For the first time, she told me the story. During World War II, she, Bill, and Milan began working together at Chicago’s Polk Brothers electronics store. A love triangle developed.
At seventeen, she married Milan, a decade older. She didn’t love him but was taken by his Old World courtship and her desire to get out of the house of her autocratic father. Her mother cried.
Still, she never lost contact with Bill. When he returned from the Army, they picked up on their old affair. In July 1953, she packed up her bags and they hightailed it to a summer hotel in the Indiana Dunes.
I arrived the following Easter Sunday. The timing was such she didn’t know if Milan or Bill was my father. 
Now, she wanted an answer before she died. A company called 23AndMe promised to identify one’s ethnic heritage. I spit into a barcoded tube and mailed away the sample.
Three weeks later, I opened the envelope.
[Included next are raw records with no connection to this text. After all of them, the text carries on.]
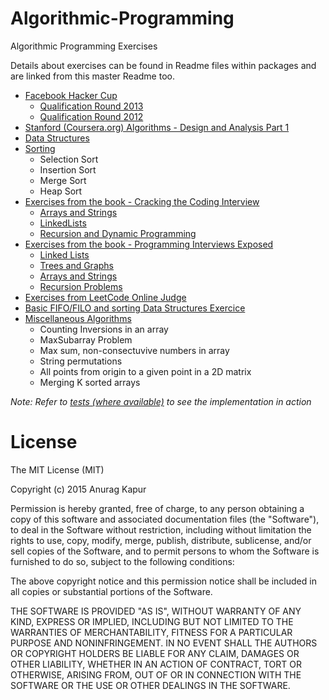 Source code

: Algorithmic-Programming
=======================

Algorithmic Programming Exercises

Details about exercises can be found in Readme files within packages and are linked from this master Readme too.

* [Facebook Hacker Cup](src/com/anuragkapur/fb)
	* [Qualification Round 2013](src/com/anuragkapur/fb/hackercup2013/qr)
	* [Qualification Round 2012](src/com/anuragkapur/fb/hackercup2012/qr)
* [Stanford (Coursera.org) Algorithms - Design and Analysis Part 1](src/com/anuragkapur/ada1)
* [Data Structures](src/com/anuragkapur/ds)
* [Sorting](src/com/anuragkapur/sorting) 
	* Selection Sort
	* Insertion Sort
	* Merge Sort
	* Heap Sort
* [Exercises from the book - Cracking the Coding Interview](src/com/anuragkapur/ctci)
	* [Arrays and Strings](src/com/anuragkapur/ctci/arraysandstrings)
	* [LinkedLists](src/com/anuragkapur/ctci/linkedlists)
	* [Recursion and Dynamic Programming](src/com/anuragkapur/ctci/recursionanddp)
* [Exercises from the book - Programming Interviews Exposed](src/com/anuragkapur/pie)
	* [Linked Lists](src/com/anuragkapur/pie/linkedlists)
	* [Trees and Graphs](src/com/anuragkapur/pie/teesandgraphs)
	* [Arrays and Strings](src/com/anuragkapur/pie/arraysandstrings)
	* [Recursion Problems](src/com/anuragkapur/pie/recursion)
* [Exercises from LeetCode Online Judge](src/com/anuragkapur/leetcode)	
* [Basic FIFO/FILO and sorting Data Structures Exercice](src/com/anuragkapur/wgsn)
* [Miscellaneous Algorithms](src/com/anuragkapur/misc)
	* Counting Inversions in an array
	* MaxSubarray Problem
	* Max sum, non-consectuvive numbers in array
	* String permutations
	* All points from origin to a given point in a 2D matrix
	* Merging K sorted arrays
	
_Note: Refer to [tests (where available)](test/com/anuragkapur/) to see the implementation in action_	

License
=======
The MIT License (MIT)

Copyright (c) 2015 Anurag Kapur

Permission is hereby granted, free of charge, to any person obtaining a copy of this software and associated 
documentation files (the "Software"), to deal in the Software without restriction, including without limitation the 
rights to use, copy, modify, merge, publish, distribute, sublicense, and/or sell copies of the Software, and to permit 
persons to whom the Software is furnished to do so, subject to the following conditions:

The above copyright notice and this permission notice shall be included in all copies or substantial portions of the 
Software.

THE SOFTWARE IS PROVIDED "AS IS", WITHOUT WARRANTY OF ANY KIND, EXPRESS OR IMPLIED, INCLUDING BUT NOT LIMITED TO THE 
WARRANTIES OF MERCHANTABILITY, FITNESS FOR A PARTICULAR PURPOSE AND NONINFRINGEMENT. IN NO EVENT SHALL THE AUTHORS OR 
COPYRIGHT HOLDERS BE LIABLE FOR ANY CLAIM, DAMAGES OR OTHER LIABILITY, WHETHER IN AN ACTION OF CONTRACT, TORT OR 
OTHERWISE, ARISING FROM, OUT OF OR IN CONNECTION WITH THE SOFTWARE OR THE USE OR OTHER DEALINGS IN THE SOFTWARE. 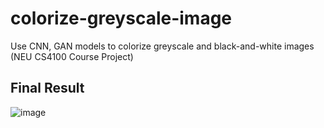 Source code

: # colorize-greyscale-image

Use CNN, GAN models to colorize greyscale and black-and-white images (NEU CS4100 Course Project)

## Final Result

![image](https://user-images.githubusercontent.com/50370453/230510081-e21f2fa4-d164-4409-acd5-86507d5aed5c.png)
 “Forty-three percent Northwest European, forty-three percent Eastern European Jewish, fourteen percent other.” So Dad was my Dad. I fist-pumped “Yesss...”
What would have happened if we had known when I was growing up? Maybe he wouldn’t have been so distant. Maybe I would have felt Jewish instead of celebrating Christmas and ignoring religion the other 364 days.
I phoned Mother. She started to cry.
“I wish Bill could hear this,” she said. “It would have meant so much to him.”